Start of Records for this exercise

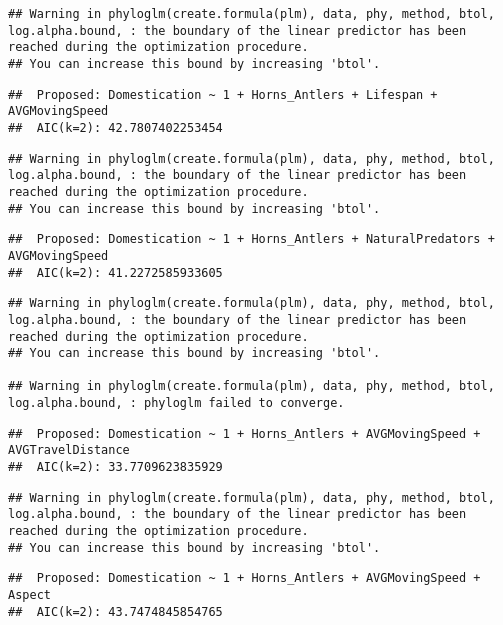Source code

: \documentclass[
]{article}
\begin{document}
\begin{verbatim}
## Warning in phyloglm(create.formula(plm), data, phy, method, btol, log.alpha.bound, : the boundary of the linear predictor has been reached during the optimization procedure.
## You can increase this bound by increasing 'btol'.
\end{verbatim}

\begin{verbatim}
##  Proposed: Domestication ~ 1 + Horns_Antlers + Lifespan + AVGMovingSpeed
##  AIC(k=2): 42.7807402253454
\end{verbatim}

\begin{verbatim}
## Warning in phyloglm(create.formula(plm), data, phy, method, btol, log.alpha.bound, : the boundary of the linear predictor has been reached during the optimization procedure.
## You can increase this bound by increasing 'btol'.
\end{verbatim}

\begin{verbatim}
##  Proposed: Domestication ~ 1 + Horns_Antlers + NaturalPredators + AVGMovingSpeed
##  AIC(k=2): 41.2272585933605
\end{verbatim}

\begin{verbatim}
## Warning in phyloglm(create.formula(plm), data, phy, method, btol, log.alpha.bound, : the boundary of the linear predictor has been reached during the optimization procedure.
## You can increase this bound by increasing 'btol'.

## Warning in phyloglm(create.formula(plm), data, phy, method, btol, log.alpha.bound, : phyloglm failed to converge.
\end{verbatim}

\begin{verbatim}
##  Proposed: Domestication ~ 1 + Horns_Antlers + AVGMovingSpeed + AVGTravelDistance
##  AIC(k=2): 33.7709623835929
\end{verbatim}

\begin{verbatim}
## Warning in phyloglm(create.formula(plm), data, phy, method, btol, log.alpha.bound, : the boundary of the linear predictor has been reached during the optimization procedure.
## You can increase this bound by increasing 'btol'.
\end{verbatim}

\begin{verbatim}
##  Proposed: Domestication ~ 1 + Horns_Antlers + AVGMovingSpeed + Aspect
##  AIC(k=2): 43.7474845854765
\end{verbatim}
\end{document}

End of Records for this exercise

● What the task asks
Give back, unchanged, the line that holds "failed to converge." along with all lines after it through the last line above.

● Result
## Warning in phyloglm(create.formula(plm), data, phy, method, btol, log.alpha.bound, : phyloglm failed to converge.
\end{verbatim}

\begin{verbatim}
##  Proposed: Domestication ~ 1 + Horns_Antlers + AVGMovingSpeed + AVGTravelDistance
##  AIC(k=2): 33.7709623835929
\end{verbatim}

\begin{verbatim}
## Warning in phyloglm(create.formula(plm), data, phy, method, btol, log.alpha.bound, : the boundary of the linear predictor has been reached during the optimization procedure.
## You can increase this bound by increasing 'btol'.
\end{verbatim}

\begin{verbatim}
##  Proposed: Domestication ~ 1 + Horns_Antlers + AVGMovingSpeed + Aspect
##  AIC(k=2): 43.7474845854765
\end{verbatim}
\end{document}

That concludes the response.